From the tone of my observations so far, it seems like you shouldn't care about grades at all, but most of the time, the contrary is actually true. When people ask me how important grades are in college, I will respond with my own question: "What do you want to do after you graduate?" Your post-graduation plans (not parents, not peer pressure, not personal ego) should be the most important factor in determining how much grades matter to you. If you are applying to medical school, you probably need a pretty high GPA (grade point average) so grades probably matter a lot. If you are applying for Ph.D. programs, you should be much more concerned about gaining research experience instead of simply getting good grades. If you want to begin full-time work, you should focus on internships and professional networking in addition to your academics. If you are going to inherit your parents' billion-dollar fortune after you graduate, you shouldn't care about your grades at all, as long as you pass your classes. For almost everyone (except for the uber-wealthy heirs), grades will somehow matter, but it's up to you to determine how much you want to stress about them.
Required classes that you don't care about at all
Throughout your undergraduate career, you will invariably need to take many required classes that you don't really care about at all, and you have a choice to either not worry about your grades or to 'eat your peas' and work hard in them to try to get good grades even though you have little to no interest in the class material. Your choice of what to do about these classes depends largely on how important your GPA will be in determining what you want to do after you graduate. There is nothing wrong with doing the answer sniping (legally without cheating) or exam cramming thing just to get high grades without really understanding the class material if you simply need to boost your GPA, but if you ever need to demonstrate to somebody that you've mastered the material for some class, you better be prepared to actually learn it.
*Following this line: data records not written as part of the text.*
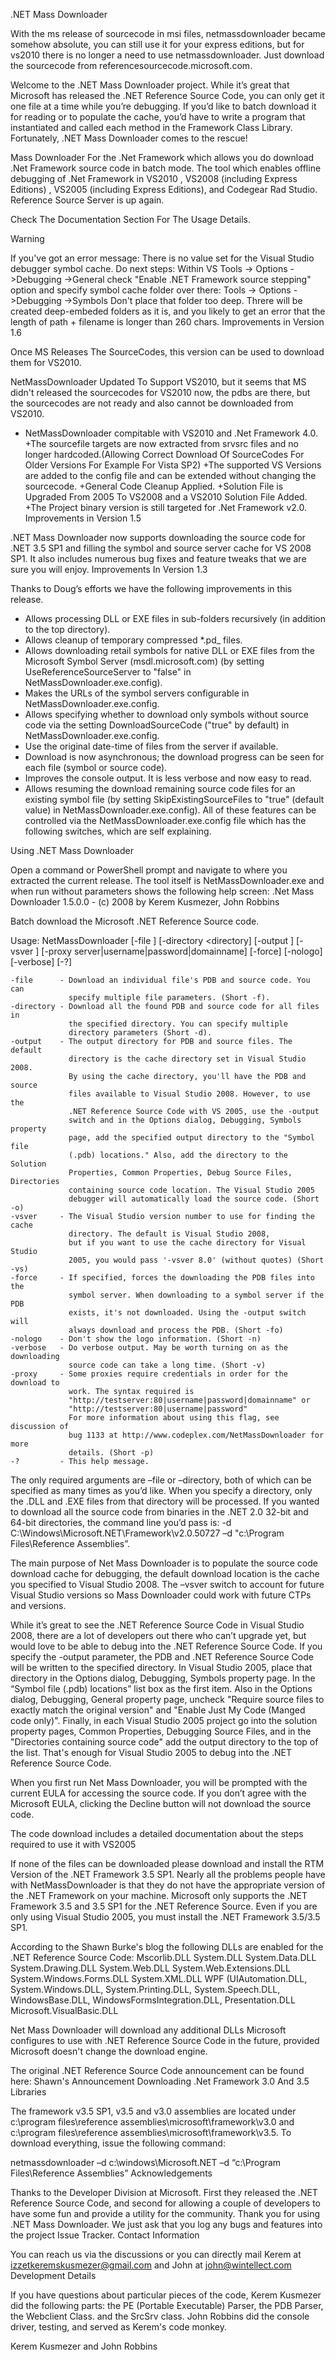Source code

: .NET Mass Downloader

With the ms release of sourcecode in msi files, netmassdownloader became somehow absolute, you can still use it for your express editions, but for vs2010 there is no longer a need to use netmassdownloader.
Just download the sourcecode from referencesourcecode.microsoft.com.

Welcome to the .NET Mass Downloader project. While it’s great that Microsoft has released the .NET Reference Source Code, you can only get it one file at a time while you’re debugging. If you’d like to batch download it for reading or to populate the cache, you’d have to write a program that instantiated and called each method in the Framework Class Library. Fortunately, .NET Mass Downloader comes to the rescue! 

Mass Downloader For the .Net Framework which allows you do download .Net Framework source code in batch mode.
The tool which enables offline debugging of .Net Framework in VS2010 , VS2008 (including Express Editions) , VS2005 (including Express Editions), and Codegear Rad Studio.
Reference Source Server is up again.

Check The Documentation Section For The Usage Details.

Warning

If you've got an error message: There is no value set for the Visual Studio debugger symbol cache. Do next steps: Within VS Tools -> Options ->Debugging ->General check "Enable .NET Framework source stepping" option and specify symbol cache folder over there: Tools -> Options ->Debugging ->Symbols Don't place that folder too deep. Threre will be created deep-embeded folders as it is, and you likely to get an error that the length of path + filename is longer than 260 chars.
Improvements in Version 1.6

Once MS Releases The SourceCodes, this version can be used to download them for VS2010.

NetMassDownloader Updated To Support VS2010, but it seems that MS didn't released the sourcecodes for VS2010 now,
the pdbs are there, but the sourcecodes are not ready and also cannot be downloaded from VS2010.

+ NetMassDownloader compitable with VS2010 and .Net Framework 4.0.
+The sourcefile targets are now extracted from srvsrc files and no longer hardcoded.(Allowing Correct Download Of SourceCodes For Older Versions For Example For Vista SP2)
+The supported VS Versions are added to the config file and can be extended without changing the sourcecode.
+General Code Cleanup Applied.
+Solution File is Upgraded From 2005 To VS2008 and a VS2010 Solution File Added.
+The Project binary version is still targeted for .Net Framework v2.0.
Improvements in Version 1.5

.NET Mass Downloader now supports downloading the source code for .NET 3.5 SP1 and filling the symbol and source server cache for VS 2008 SP1. It also includes numerous bug fixes and feature tweaks that we are sure you will enjoy.
Improvements In Version 1.3

Thanks to Doug’s efforts we have the following improvements in this release.
- Allows processing DLL or EXE files in sub-folders recursively (in addition to the top directory).
- Allows cleanup of temporary compressed *.pd_ files.
- Allows downloading retail symbols for native DLL or EXE files from the Microsoft Symbol Server (msdl.microsoft.com) (by setting UseReferenceSourceServer to "false" in NetMassDownloader.exe.config).
- Makes the URLs of the symbol servers configurable in NetMassDownloader.exe.config.
- Allows specifying whether to download only symbols without source code via the setting DownloadSourceCode ("true" by default) in NetMassDownloader.exe.config.
- Use the original date-time of files from the server if available.
- Download is now asynchronous; the download progress can be seen for each file (symbol or source code).
- Improves the console output. It is less verbose and now easy to read.
- Allows resuming the download remaining source code files for an existing symbol file (by setting SkipExistingSourceFiles to "true" (default value) in NetMassDownloader.exe.config).
All of these features can be controlled via the NetMassDownloader.exe.config file which has the following switches, which are self explaining.

<appSettings>
        <add key="ProcessInputDirRecursively" value="true" />
        <add key="CleanupTempCompressedSymbols" value="true" />      
        <add key="UseReferenceSourceServer" value="true" />
        <add key="DownloadSymbols" value="true" />
        <add key="DownloadSourceCode" value="true" />
        <add key="SkipExistingSourceFiles" value="true" />
        <add key="DefaultSymbolServerUrl" value="http://msdl.microsoft.com/download/symbols/" />
        <add key="ReferenceSourceServerUrl" value="http://referencesource.microsoft.com/symbols/" />
    </appSettings>

Using .NET Mass Downloader

Open a command or PowerShell prompt and navigate to where you extracted the current release. The tool itself is NetMassDownloader.exe and when run without parameters shows the following help screen:
.Net Mass Downloader 1.5.0.0 - (c) 2008 by Kerem Kusmezer, John Robbins

Batch download the Microsoft .NET Reference Source code.

Usage: NetMassDownloader [-file <file>]
                         [-directory <directory]
                         [-output <directory>]
                         [-vsver <version>]
                         [-proxy server|username|password|domainname]
                         [-force] [-nologo] [-verbose] [-?]

    -file      - Download an individual file's PDB and source code. You can
                 specify multiple file parameters. (Short -f).
    -directory - Download all the found PDB and source code for all files in
                 the specified directory. You can specify multiple
                 directory parameters (Short -d).
    -output    - The output directory for PDB and source files. The default
                 directory is the cache directory set in Visual Studio 2008.
                 By using the cache directory, you'll have the PDB and source
                 files available to Visual Studio 2008. However, to use the
                 .NET Reference Source Code with VS 2005, use the -output
                 switch and in the Options dialog, Debugging, Symbols property
                 page, add the specified output directory to the "Symbol file
                 (.pdb) locations." Also, add the directory to the Solution
                 Properties, Common Properties, Debug Source Files, Directories
                 containing source code location. The Visual Studio 2005
                 debugger will automatically load the source code. (Short -o)
    -vsver     - The Visual Studio version number to use for finding the cache
                 directory. The default is Visual Studio 2008,
                 but if you want to use the cache directory for Visual Studio
                 2005, you would pass '-vsver 8.0' (without quotes) (Short -vs)
    -force     - If specified, forces the downloading the PDB files into the
                 symbol server. When downloading to a symbol server if the PDB
                 exists, it's not downloaded. Using the -output switch will
                 always download and process the PDB. (Short -fo)
    -nologo    - Don't show the logo information. (Short -n)
    -verbose   - Do verbose output. May be worth turning on as the downloading
                 source code can take a long time. (Short -v)
    -proxy     - Some proxies require credentials in order for the download to
                 work. The syntax required is
                 "http://testserver:80|username|password|domainname" or
                 "http://testserver:80|username|password"
                 For more information about using this flag, see discussion of
                 bug 1133 at http://www.codeplex.com/NetMassDownloader for more
                 details. (Short -p)
    -?         - This help message.

The only required arguments are –file or –directory, both of which can be specified as many times as you’d like. When you specify a directory, only the .DLL and .EXE files from that directory will be processed. If you wanted to download all the source code from binaries in the .NET 2.0 32-bit and 64-bit directories, the command line you’d pass is: -d C:\Windows\Microsoft.NET\Framework\v2.0.50727 –d "c:\Program Files\Reference Assemblies”.

The main purpose of Net Mass Downloader is to populate the source code download cache for debugging, the default download location is the cache you specified to Visual Studio 2008. The –vsver switch to account for future Visual Studio versions so Mass Downloader could work with future CTPs and versions. 

While it’s great to see the .NET Reference Source Code in Visual Studio 2008, there are a lot of developers out there who can’t upgrade yet, but would love to be able to debug into the .NET Reference Source Code. If you specify the -output parameter, the PDB and .NET Reference Source Code will be written to the specified directory. In Visual Studio 2005, place that directory in the Options dialog, Debugging, Symbols property page. In the “Symbol file (.pdb) locations” list box as the first item. Also in the Options dialog, Debugging, General property page, uncheck "Require source files to exactly match the original version" and "Enable Just My Code (Manged code only)". Finally, in each Visual Studio 2005 project go into the solution property pages, Common Properties, Debugging Source Files, and in the "Directories containing source code" add the output directory to the top of the list. That's enough for Visual Studio 2005 to debug into the .NET Reference Source Code.

When you first run Net Mass Downloader, you will be prompted with the current EULA for accessing the source code. If you don’t agree with the Microsoft EULA, clicking the Decline button will not download the source code.

The code download includes a detailed documentation about the steps required to use it with VS2005 

If none of the files can be downloaded please download and install the RTM Version of the .NET Framework 3.5 SP1. Nearly all the problems people have with NetMassDownloader is that they do not have the appropriate version of the .NET Framework on your machine. Microsoft only supports the .NET Framework 3.5 and 3.5 SP1 for the .NET Reference Source. Even if you are only using Visual Studio 2005, you must install the .NET Framework 3.5/3.5 SP1.

According to the Shawn Burke's blog the following DLLs are enabled for the .NET Reference Source Code:
Mscorlib.DLL 
System.DLL 
System.Data.DLL 
System.Drawing.DLL 
System.Web.DLL 
System.Web.Extensions.DLL 
System.Windows.Forms.DLL 
System.XML.DLL 
WPF (UIAutomation.DLL, 
System.Windows.DLL, 
System.Printing.DLL, 
System.Speech.DLL, 
WindowsBase.DLL, 
WindowsFormsIntegration.DLL, 
Presentation.DLL 
Microsoft.VisualBasic.DLL 

Net Mass Downloader will download any additional DLLs Microsoft configures to use with .NET Reference Source Code in the future, provided Microsoft doesn't change the download engine. 

The original .NET Reference Source Code announcement can be found here:
Shawn's Announcement
Downloading .Net Framework 3.0 And 3.5 Libraries

The framework v3.5 SP1, v3.5 and v3.0 assemblies are located under c:\program files\reference assemblies\microsoft\framework\v3.0 and c:\program files\reference assemblies\microsoft\framework\v3.5. To download everything, issue the following command:

netmassdownloader –d c:\windows\Microsoft.NET –d “c:\Program Files\Reference Assemblies”
Acknowledgements

Thanks to the Developer Division at Microsoft. First they released the .NET Reference Source Code, and second for allowing a couple of developers to have some fun and provide a utility for the community. Thank you for using .NET Mass Downloader. We just ask that you log any bugs and features into the project Issue Tracker.
Contact Information

You can reach us via the discussions or you can directly mail Kerem at izzetkeremskusmezer@gmail.com and John at john@wintellect.com
Development Details

If you have questions about particular pieces of the code, Kerem Kusmezer did the following parts: the PE (Portable Executable) Parser, the PDB Parser, the Webclient Class. and the SrcSrv class. John Robbins did the console driver, testing, and served as Kerem's code monkey.

Kerem Kusmezer and John Robbins

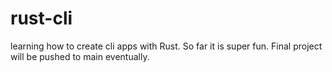 # rust-cli
learning how to create cli apps with Rust.
So far it is super fun. 
Final project will be pushed to main eventually. 
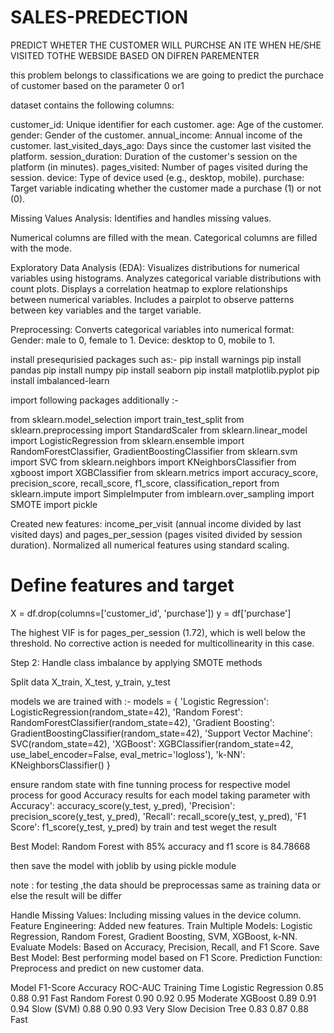# SALES-PREDECTION
PREDICT WHETER THE CUSTOMER WILL PURCHSE AN ITE WHEN HE/SHE VISITED TOTHE WEBSIDE BASED ON DIFREN PAREMENTER

this problem belongs to classifications we are going to predict the purchace of customer based on the parameter 0 or1 


dataset contains the following columns:

customer_id: Unique identifier for each customer.
age: Age of the customer.
gender: Gender of the customer.
annual_income: Annual income of the customer.
last_visited_days_ago: Days since the customer last visited the platform.
session_duration: Duration of the customer's session on the platform (in minutes).
pages_visited: Number of pages visited during the session.
device: Type of device used (e.g., desktop, mobile).
purchase: Target variable indicating whether the customer made a purchase (1) or not (0).



Missing Values Analysis: Identifies and handles missing values.

Numerical columns are filled with the mean.
Categorical columns are filled with the mode.

Exploratory Data Analysis (EDA):
Visualizes distributions for numerical variables using histograms.
Analyzes categorical variable distributions with count plots.
Displays a correlation heatmap to explore relationships between numerical variables.
Includes a pairplot to observe patterns between key variables and the target variable.

Preprocessing: Converts categorical variables into numerical format:
Gender: male to 0, female to 1.
Device: desktop to 0, mobile to 1.



install presequrisied packages such as:-
pip install warnings 
pip install pandas
pip install numpy 
pip install seaborn 
pip install matplotlib.pyplot 
pip install imbalanced-learn

import following packages additionally :-

from sklearn.model_selection import train_test_split
from sklearn.preprocessing import StandardScaler
from sklearn.linear_model import LogisticRegression
from sklearn.ensemble import RandomForestClassifier, GradientBoostingClassifier
from sklearn.svm import SVC
from sklearn.neighbors import KNeighborsClassifier
from xgboost import XGBClassifier
from sklearn.metrics import accuracy_score, precision_score, recall_score, f1_score, classification_report
from sklearn.impute import SimpleImputer
from imblearn.over_sampling import SMOTE
import pickle




Created new features: income_per_visit (annual income divided by last visited days) and pages_per_session (pages visited divided by session duration).
Normalized all numerical features using standard scaling.

# Define features and target
X = df.drop(columns=['customer_id', 'purchase'])
y = df['purchase']

The highest VIF is for pages_per_session (1.72), which is well below the threshold.
No corrective action is needed for multicollinearity in this case.


Step 2: Handle class imbalance
 by applying SMOTE methods

Split data
X_train, X_test, y_train, y_test


models we are trained with :-
models = {
    'Logistic Regression': LogisticRegression(random_state=42),
    'Random Forest': RandomForestClassifier(random_state=42),
    'Gradient Boosting': GradientBoostingClassifier(random_state=42),
    'Support Vector Machine': SVC(random_state=42),
    'XGBoost': XGBClassifier(random_state=42, use_label_encoder=False, eval_metric='logloss'),
    'k-NN': KNeighborsClassifier()
}



ensure random state with fine tunning process for respective  model process for good Accuracy 
results for each model  taking parameter with 
Accuracy': accuracy_score(y_test, y_pred),
        'Precision': precision_score(y_test, y_pred),
        'Recall': recall_score(y_test, y_pred),
        'F1 Score': f1_score(y_test, y_pred)
by train and test  weget the result 

Best Model: Random Forest with 85% accuracy and f1 score is 84.78668

then save the model with joblib by using pickle module 


note :
for testing ,the data should be preprocessas same as training data or else the  result will be differ







Handle Missing Values: Including missing values in the device column.
Feature Engineering: Added new features.
Train Multiple Models: Logistic Regression, Random Forest, Gradient Boosting, SVM, XGBoost, k-NN.
Evaluate Models: Based on Accuracy, Precision, Recall, and F1 Score.
Save Best Model: Best performing model based on F1 Score.
Prediction Function: Preprocess and predict on new customer data.


Model	    F1-Score	Accuracy	ROC-AUC	Training Time
Logistic Regression	0.85	0.88	0.91	Fast
Random Forest	0.90	0.92	0.95	Moderate
XGBoost	   0.89	        0.91	       0.94	        Slow
 (SVM)  	0.88	0.90	0.93	Very Slow
Decision Tree	0.83	0.87	0.88	Fast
What to do about grade inflation
Grade inflation is the phenomenon that has crept into more and more colleges in recent years (I am optimistic that MIT has not been stricken with this plague as much as some other schools). Many professors are now reluctant to give C grades (or sometimes even B grades) to students for fear of angry parent complaints ("I didn't pay $40,000 per year for my genius child to get a B!!!"), student rights protests ("We have a basic human right to get an A"), or simply due to the momentum of grade inflation happening in other schools ("I want our students to be competitive with students from other schools, and if they're all getting A's, then we need to give all A's as well ... sigh.").
So what should you do if grade inflation is rampant in your classes? You should realize that, just as with monetary inflation, your A grade is worth less (not worthless, but simply worth less) in the presence of grade inflation because more people have A's. If only 25% of the class gets an A, then there is a decent chance that those students all know their stuff pretty well. But if 85% of the class gets an A, then you would lose all your marbles if you bet me that all of those students were exemplary. Thus, you will need to make an extra effort to really make yourself stand out among the sea of A students.